#### What the task requires:
Copy every line of the data that contains the string "detto".

=== Begin Enclosure ===

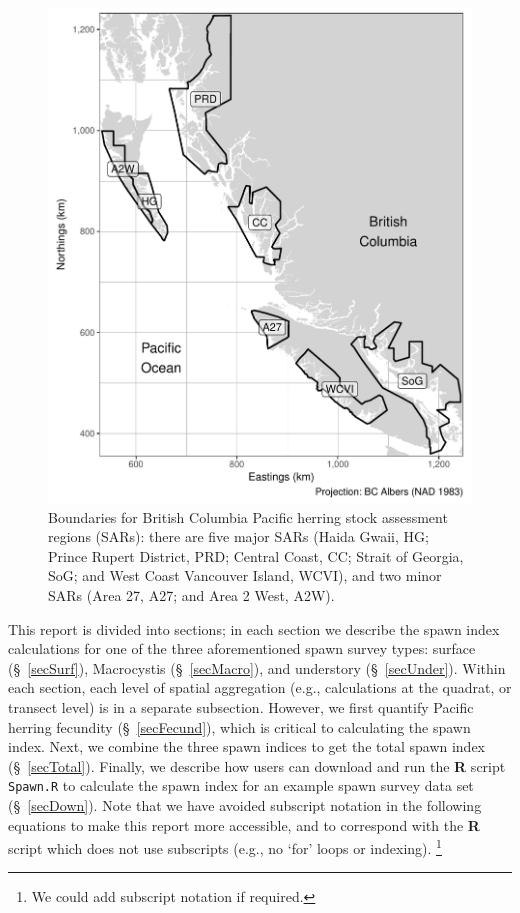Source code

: \documentclass[12pt]{article}
\begin{document}
\begin{figure}
\centering
\includegraphics[width=\linewidth]{Figures/BC.pdf}
\caption[Boundaries for Pacific herring stock assessment regions (SARs)]
{Boundaries for British Columbia Pacific herring stock assessment regions (SARs): there are five major SARs (Haida Gwaii, HG; Prince Rupert District, PRD; Central Coast, CC; Strait of Georgia, SoG; and West Coast Vancouver Island, WCVI), and two minor SARs (Area 27, A27; and Area 2 West, A2W).}
\label{figBC}
\end{figure}

This report is divided into sections; in each section we describe the spawn index calculations for one of the three aforementioned spawn survey types: surface (\S~\ref{secSurf}), Macrocystis (\S~\ref{secMacro}), and understory (\S~\ref{secUnder}).
Within each section, each level of spatial aggregation (e.g., calculations at the quadrat, or transect level) is in a separate subsection.
However, we first quantify Pacific herring fecundity (\S~\ref{secFecund}), which is critical to calculating the spawn index.
Next, we combine the three spawn indices to get the total spawn index (\S~\ref{secTotal}).
Finally, we describe how users can download and run the \textbf{R} script \texttt{Spawn.R} to calculate the spawn index for an example spawn survey data set (\S~\ref{secDown}).
Note that we have avoided subscript notation in the following equations to make this report more accessible, and to correspond with the \textbf{R} script which does not use subscripts (e.g., no `for' loops or indexing).%
\footnote{We could add subscript notation if required.}
\end{document}
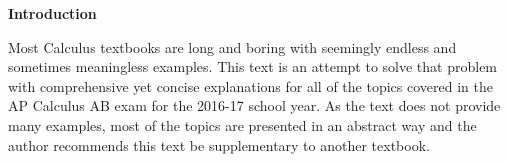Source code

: \par \textbf{Introduction}
\newline
\vspace{0.125in}
\par Most Calculus textbooks are long and boring with seemingly endless and sometimes meaningless examples. This text is an attempt to solve that problem with comprehensive yet concise explanations for all of the topics covered in the AP Calculus AB exam for the 2016-17 school year. As the text does not provide many examples, most of the topics are presented in an abstract way and the author recommends this text be supplementary to another textbook.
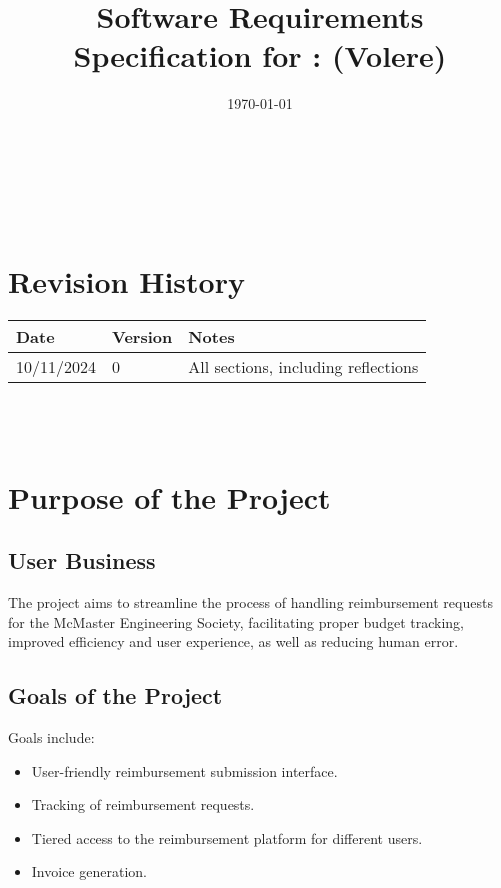 \documentclass[12pt]{article}
\begin{document}
\title{Software Requirements Specification for \progname: (Volere)} 
\author{\authname}
\date{\today}
	
\maketitle

~\newpage


\tableofcontents

~\newpage

\section*{Revision History}

\begin{tabularx}{\textwidth}{p{3cm}p{2cm}X}
\toprule {\textbf{Date}} & {\textbf{Version}} & {\textbf{Notes}}\\
\midrule
10/11/2024 & 0 & All sections, including reflections\\
\bottomrule
\end{tabularx}

~\\

~\newpage
\section{Purpose of the Project}
\subsection{User Business}
The project aims to streamline the process of handling reimbursement requests for the McMaster Engineering Society, facilitating proper budget tracking, improved efficiency and user experience, as well as reducing human error.

\subsection{Goals of the Project}
Goals include:
\begin{itemize}
    \item User-friendly reimbursement submission interface.
    \item Tracking of reimbursement requests.
    \item Tiered access to the reimbursement platform for different users.
    \item Invoice generation.
\end{itemize}
\end{document}
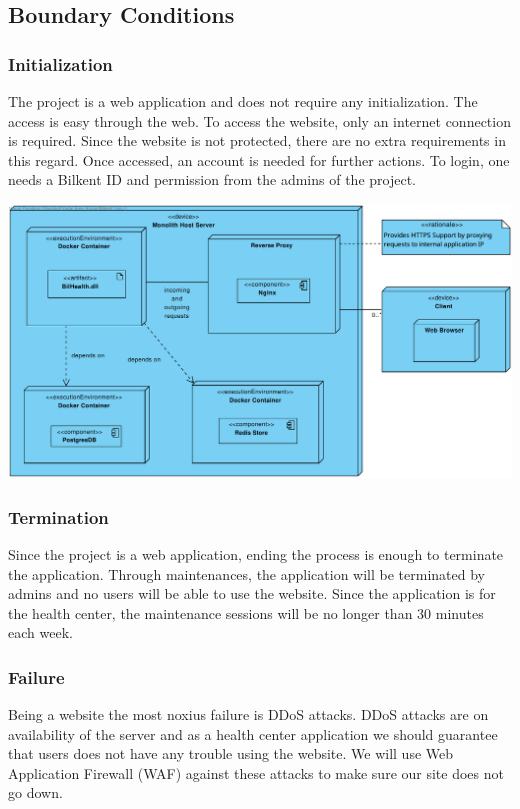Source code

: \documentclass[a4paper, 12pt, titlepage]{article}
\begin{document}
  \subsection{Boundary Conditions}

  \subsubsection{Initialization}

  The project is a web application and does not require any initialization.
  The access is easy through the web.
  To access the website, only an internet connection is required.
  Since the website is not protected, there are no extra requirements in this regard.
  Once accessed, an account is needed for further actions.
  To login, one needs a Bilkent ID and permission from the admins of the project.

  \includegraphics[width=\linewidth]{deploy_diag.pdf}

  \subsubsection{Termination}

  Since the project is a web application, ending the process is enough to terminate the application.
  Through maintenances, the application will be terminated by admins and no users will be able to use the website.
  Since the application is for the health center, the maintenance sessions will be no longer than 30 minutes each week.

  \subsubsection{Failure}

  Being a website the most noxius failure is DDoS attacks.
  DDoS attacks are on availability of the server and as a health center application we should guarantee that users does not have
  any trouble using the website.
  We will use Web Application Firewall (WAF) against these attacks to make sure our site does not go down.
\end{document}

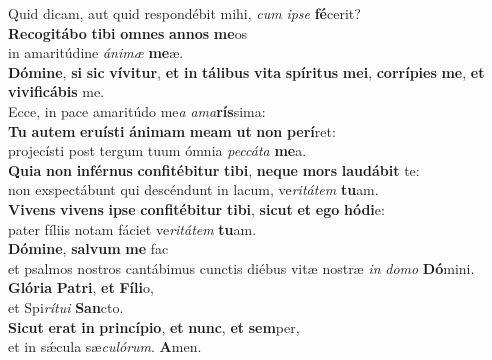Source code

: \oddverse Quid dicam, aut quid respondébit mihi, \textit{cum} \textit{i}\textit{pse} \textbf{fé}cerit?\\
\evenverse \textbf{Re}\textbf{co}\textbf{gi}\textbf{tá}\textbf{bo} \textbf{ti}\textbf{bi} \textbf{om}\textbf{nes} \textbf{an}\textbf{nos} \textbf{me}os~\*\\
\evenverse in amaritúdine \textit{á}\textit{ni}\textit{mæ} \textbf{me}æ.\\
\oddverse \textbf{Dó}\textbf{mi}\textbf{ne}, \textbf{si} \textbf{sic} \textbf{ví}\textbf{vi}\textbf{tur}, \textbf{et} \textbf{in} \textbf{tá}\textbf{li}\textbf{bus} \textbf{vi}\textbf{ta} \textbf{spí}\textbf{ri}\textbf{tus} \textbf{me}\textbf{i}, \textbf{cor}\textbf{rí}\textbf{pi}\textbf{es} \textbf{me}, \textbf{et} \textbf{vi}\textbf{vi}\textbf{fi}\textbf{cá}\textbf{bis} me.~\*\\
\oddverse Ecce, in pace amaritúdo me\textit{a} \textit{a}\textit{ma}\textbf{rís}sima:\\
\evenverse \textbf{Tu} \textbf{au}\textbf{tem} \textbf{e}\textbf{ru}\textbf{í}\textbf{sti} \textbf{á}\textbf{ni}\textbf{mam} \textbf{me}\textbf{am} \textbf{ut} \textbf{non} \textbf{pe}\textbf{rí}ret:~\*\\
\evenverse projecísti post tergum tuum ómnia \textit{pec}\textit{cá}\textit{ta} \textbf{me}a.\\
\oddverse \textbf{Qui}\textbf{a} \textbf{non} \textbf{in}\textbf{fér}\textbf{nus} \textbf{con}\textbf{fi}\textbf{té}\textbf{bi}\textbf{tur} \textbf{ti}\textbf{bi}, \textbf{ne}\textbf{que} \textbf{mors} \textbf{lau}\textbf{dá}\textbf{bit} te:~\*\\
\oddverse non exspectábunt qui descéndunt in lacum, ve\textit{ri}\textit{tá}\textit{tem} \textbf{tu}am.\\
\evenverse \textbf{Vi}\textbf{vens} \textbf{vi}\textbf{vens} \textbf{i}\textbf{pse} \textbf{con}\textbf{fi}\textbf{té}\textbf{bi}\textbf{tur} \textbf{ti}\textbf{bi}, \textbf{si}\textbf{cut} \textbf{et} \textbf{e}\textbf{go} \textbf{hó}\textbf{di}e:~\*\\
\evenverse pater fíliis notam fáciet ve\textit{ri}\textit{tá}\textit{tem} \textbf{tu}am.\\
\oddverse \textbf{Dó}\textbf{mi}\textbf{ne}, \textbf{sal}\textbf{vum} \textbf{me} fac~\*\\
\oddverse et psalmos nostros cantábimus cunctis diébus vitæ nostræ \textit{in} \textit{do}\textit{mo} \textbf{Dó}mini.\\
\evenverse \textbf{Gló}\textbf{ri}\textbf{a} \textbf{Pa}\textbf{tri}, \textbf{et} \textbf{Fí}\textbf{li}o,~\*\\
\evenverse et Spi\textit{rí}\textit{tu}\textit{i} \textbf{San}cto.\\
\oddverse \textbf{Si}\textbf{cut} \textbf{e}\textbf{rat} \textbf{in} \textbf{prin}\textbf{cí}\textbf{pi}\textbf{o}, \textbf{et} \textbf{nunc}, \textbf{et} \textbf{sem}per,~\*\\
\oddverse et in sǽcula sæ\textit{cu}\textit{ló}\textit{rum}. \textbf{A}men.\\
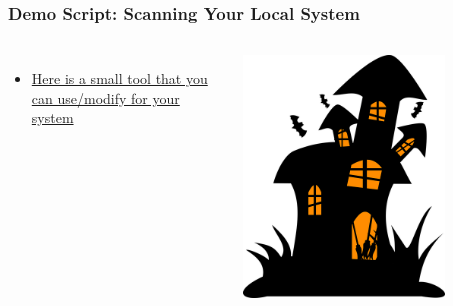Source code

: \documentclass[aspectratio=169]{beamer}
\begin{document}
{
    \begin{frame}
	\frametitle{Demo Script: Scanning Your Local System}
            \begin{columns}
	\begin{itemize}
        \item\href{ https://github.com/devsecfranklin/stash-house/tree/main/demo/01_scanner}{Here is a small tool that you can use/modify for your system}
	\end{itemize}
    \includegraphics[width=0.75\textwidth]{../static/images/new_logo.png}
    \end{columns}

    \end{frame}
}
\end{document}
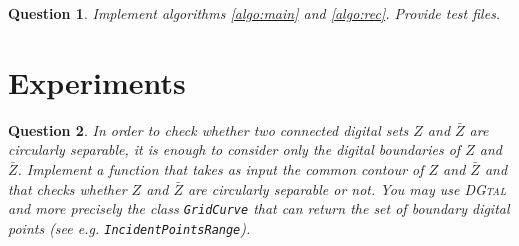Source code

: \documentclass[a4paper, 11pt]{article}
\newtheorem{qu}{Question}
\begin{document}

\begin{qu}
Implement algorithms \ref{algo:main} and \ref{algo:rec}. Provide test files. 
\end{qu}

\section{Experiments}

  



\begin{qu}
In order to check whether two connected digital sets $Z$ and $\bar{Z}$ are circularly separable, 
it is enough to consider only the digital boundaries of $Z$ and $\bar{Z}$. Implement a function
that takes as input the common contour of $Z$ and $\bar{Z}$ and that checks whether $Z$ and $\bar{Z}$
are circularly separable or not. You may use \textsc{DGtal} and more precisely the class {\tt GridCurve}
that can return the set of boundary digital points (see e.g. {\tt IncidentPointsRange}).    
\end{qu}
\end{document}
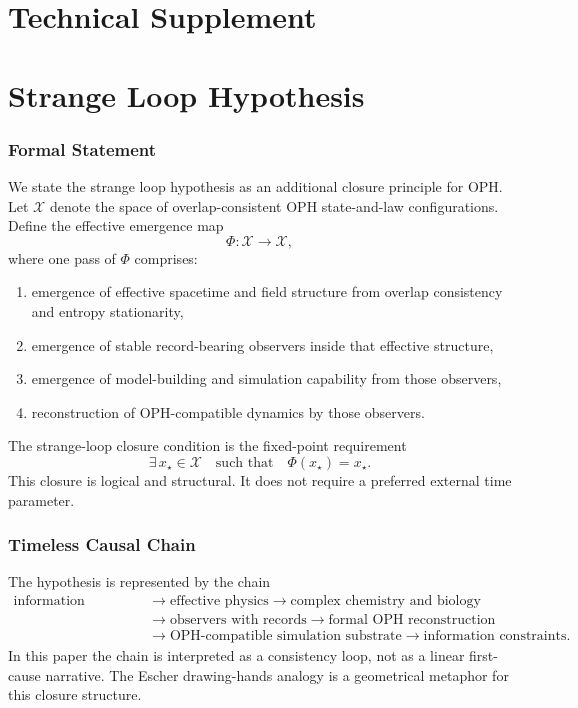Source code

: \documentclass[11pt]{article}
\begin{document}
\clearpage
\part{Technical Supplement}


\clearpage
\part{Strange Loop Hypothesis}

\section{Formal Statement}
We state the strange loop hypothesis as an additional closure principle for OPH.
Let $\mathcal{X}$ denote the space of overlap-consistent OPH state-and-law configurations. Define the effective emergence map
\[
\Phi:\mathcal{X}\to\mathcal{X},
\]
where one pass of $\Phi$ comprises:
\begin{enumerate}
\item emergence of effective spacetime and field structure from overlap consistency and entropy stationarity,
\item emergence of stable record-bearing observers inside that effective structure,
\item emergence of model-building and simulation capability from those observers,
\item reconstruction of OPH-compatible dynamics by those observers.
\end{enumerate}
The strange-loop closure condition is the fixed-point requirement
\[
\exists\,x_\star\in\mathcal{X} \quad \text{such that} \quad \Phi(x_\star)=x_\star.
\]
This closure is logical and structural. It does not require a preferred external time parameter.

\section{Timeless Causal Chain}
The hypothesis is represented by the chain
\[
\begin{aligned}
\text{information constraints}
&\to \text{effective physics}
\to \text{complex chemistry and biology}\\
&\to \text{observers with records}
\to \text{formal OPH reconstruction}\\
&\to \text{OPH-compatible simulation substrate}
\to \text{information constraints}.
\end{aligned}
\]
In this paper the chain is interpreted as a consistency loop, not as a linear first-cause narrative. The Escher drawing-hands analogy is a geometrical metaphor for this closure structure.
\end{document}
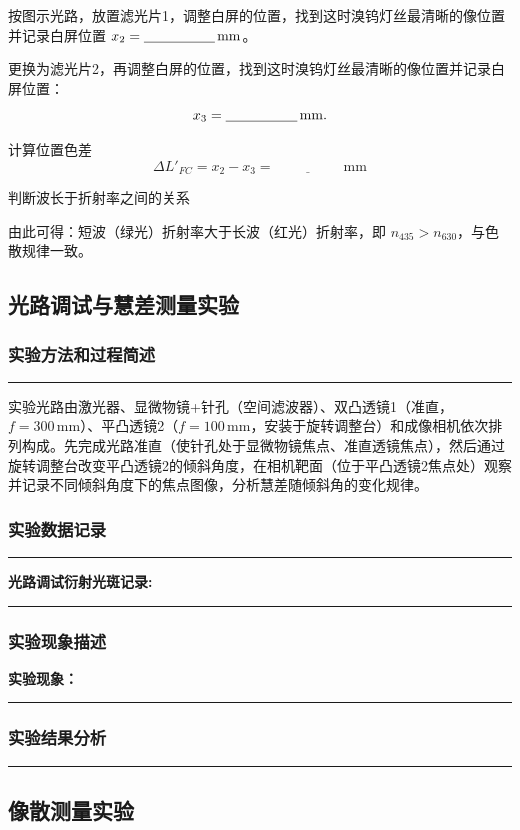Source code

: \documentclass[dvipsnames, svgnames,a4paper,11pt]{article}
\newcommand{\recordblank}[1]{%
  \par\noindent\rule{0.95\linewidth}{0pt}\rule{0pt}{#1}\par}
\begin{document}
按图示光路，放置滤光片1，调整白屏的位置，找到这时溴钨灯丝最清晰的像位置并记录白屏位置 $x_2=\underline{\hspace{1.8cm}}\,\mathrm{mm}$。


更换为滤光片2，再调整白屏的位置，找到这时溴钨灯丝最清晰的像位置并记录白屏位置：
\[
x_3=\underline{\hspace{1.8cm}}\,\mathrm{mm}.
\]

计算位置色差 $$\Delta L'_{FC}=x_2-x_3=\underline{\hspace{2cm}}\,\mathrm{mm}$$

判断波长于折射率之间的关系

由此可得：短波（绿光）折射率大于长波（红光）折射率，即 $n_{435} > n_{630}$，与色散规律一致。

\subsection{光路调试与慧差测量实验}

\subsubsection{实验方法和过程简述}


\recordblank{5cm}
实验光路由激光器、显微物镜+针孔（空间滤波器）、双凸透镜1（准直，$f=300\,\text{mm}$）、平凸透镜2（$f=100\,\text{mm}$，安装于旋转调整台）和成像相机依次排列构成。先完成光路准直（使针孔处于显微物镜焦点、准直透镜焦点），然后通过旋转调整台改变平凸透镜2的倾斜角度，在相机靶面（位于平凸透镜2焦点处）观察并记录不同倾斜角度下的焦点图像，分析慧差随倾斜角的变化规律。

\subsubsection{实验数据记录}
\recordblank{5.5cm}
\clearpage
\noindent\textbf{光路调试衍射光斑记录:}

\recordblank{6cm}


\subsubsection{实验现象描述}
\noindent\textbf{实验现象：}\par
\recordblank{4.5cm}
\subsubsection{实验结果分析}
\recordblank{5.5cm}
\subsection{像散测量实验}
\end{document}
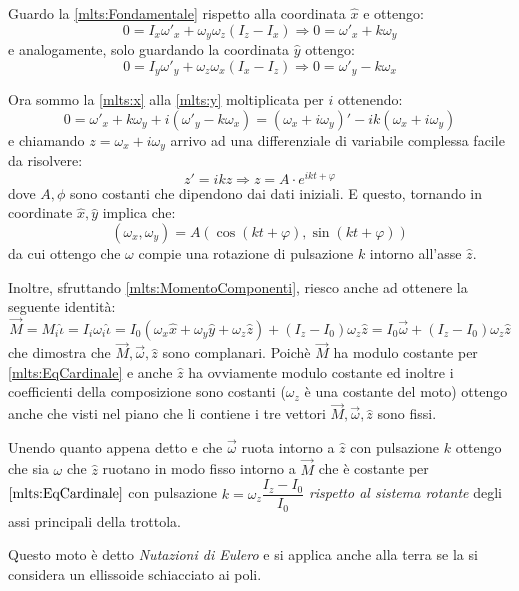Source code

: \documentclass[../main.tex]{subfiles}
\begin{document}
Guardo la \cref{mlts:Fondamentale} rispetto alla coordinata $\hat x$ e ottengo:
\begin{equation}\label{mlts:x}
	0=I_x\omega'_x+\omega_y\omega_z(I_z-I_x)\Rightarrow 0=\omega'_x+k\omega_y
\end{equation}
e analogamente, solo guardando la coordinata $\hat y$ ottengo:
\begin{equation}\label{mlts:y}
	0=I_y\omega'_y+\omega_z\omega_x(I_x-I_z)\Rightarrow 0=\omega'_y-k\omega_x
\end{equation}

Ora sommo la \cref{mlts:x} alla \cref{mlts:y} moltiplicata per $i$ ottenendo:
\begin{equation*}
	0=\omega'_x+k\omega_y+i(\omega'_y-k\omega_x)=(\omega_x+i\omega_y)'-ik(\omega_x+i\omega_y)
\end{equation*}
e chiamando $z=\omega_x+i\omega_y$ arrivo ad una differenziale di variabile complessa facile da risolvere:
\begin{equation*}
	z'=ikz \Rightarrow z=A\cdot e^{ikt+\varphi}
\end{equation*}
dove $A,\phi$ sono costanti che dipendono dai dati iniziali. E questo, tornando in coordinate $\hat x,\hat y$ implica che:
\begin{equation}\label{mlts:MotoOmega}
	(\omega_x,\omega_y)=A(\cos(kt+\varphi),\sin(kt+\varphi))
\end{equation}
da cui ottengo che $\omega$ compie una rotazione di pulsazione $k$ intorno all'asse $\hat z$.

Inoltre, sfruttando \cref{mlts:MomentoComponenti}, riesco anche ad ottenere la seguente identità:
\begin{equation}\label{mlts:Complanarita}
	\overrightarrow M = M_i\hat\iota = I_i \omega_i\hat\iota= 
	I_0\left(\omega_x\hat x+\omega_y\hat y+\omega_z\hat z\right)+(I_z-I_0)\omega_z \hat z=
	I_0\vec\omega + (I_z-I_0)\omega_z \hat z
\end{equation}
che dimostra che $\overrightarrow{M},\vec\omega,\hat z$ sono complanari. Poichè $\vec M$ ha modulo costante per \cref{mlts:EqCardinale} e anche $\hat z$ ha ovviamente modulo costante ed inoltre i coefficienti della composizione sono costanti ($\omega_z$ è una costante del moto) ottengo anche che visti nel piano che li contiene i tre vettori $\overrightarrow M, \vec\omega, \hat z$ sono fissi.

Unendo quanto appena detto e che $\vec\omega$ ruota intorno a $\hat z$ con pulsazione $k$ ottengo che sia $\omega$ che $\hat z$ ruotano in modo fisso intorno a $\vec M$ che è costante per $\cref{mlts:EqCardinale}$ con pulsazione $k=\omega_z\dfrac{I_z-I_0}{I_0}$ \emph{rispetto al sistema rotante} degli assi principali della trottola.

Questo moto è detto \emph{Nutazioni di Eulero} e si applica anche alla terra se la si considera un ellissoide schiacciato ai poli.
\end{document}
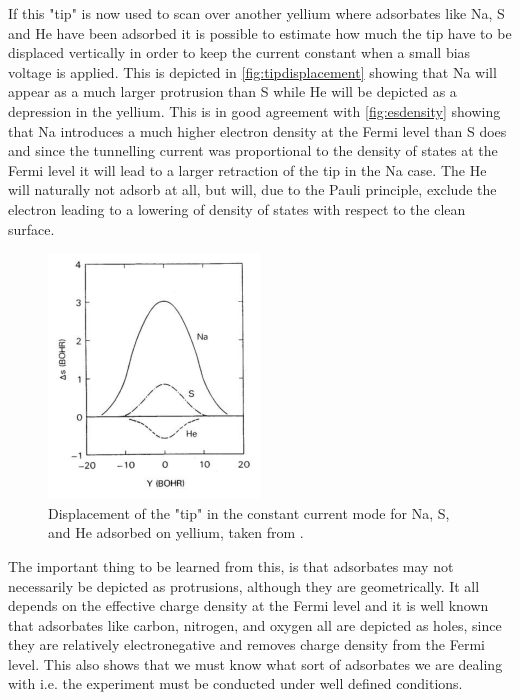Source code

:If this "tip" is now used to scan over another yellium where adsorbates like Na, S and He have been adsorbed it is possible to estimate how much the tip have to be displaced vertically in order to keep the current constant when a small bias voltage is applied. This is depicted in \autoref{fig:tipdisplacement} showing that Na will appear as a much larger protrusion than S while He will be depicted as a depression in the yellium. This is in good agreement with \autoref{fig:esdensity} showing that Na introduces a much higher electron density at the Fermi level than  S does and since the tunnelling current was proportional to the density of states at the Fermi level it will lead to a larger retraction of the tip in the Na case. The He will naturally not adsorb at all, but will, due to the Pauli principle, exclude the electron leading to a lowering of density of states with respect to the clean surface.

\begin{figure}[h!]
	\begin{center}
	\includegraphics[scale=4]{figures/10_06.png}
	\caption{Displacement of the "tip" in the  constant current mode for Na, S, and He adsorbed on yellium, taken from \cite{Lang}.}
	\label{fig:tipdisplacement}
	\end{center}
\end{figure}

The important thing to be learned from this, is that adsorbates may not necessarily be depicted as protrusions, although they are geometrically. It all depends on the effective charge density at the Fermi level and it is well known that adsorbates like carbon, nitrogen, and  oxygen all are depicted as holes, since they are relatively electronegative and removes charge density from the Fermi level. This also shows that we must know what sort of adsorbates we are dealing with i.e. the experiment must be conducted under well defined conditions.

=== End Enclosure ===

#### Answer:
Unendo quanto appena detto e che $\vec\omega$ ruota intorno a $\hat z$ con pulsazione $k$ ottengo che sia $\omega$ che $\hat z$ ruotano in modo fisso intorno a $\vec M$ che è costante per $\cref{mlts:EqCardinale}$ con pulsazione $k=\omega_z\dfrac{I_z-I_0}{I_0}$ \emph{rispetto al sistema rotante} degli assi principali della trottola.
Questo moto è detto \emph{Nutazioni di Eulero} e si applica anche alla terra se la si considera un ellissoide schiacciato ai poli.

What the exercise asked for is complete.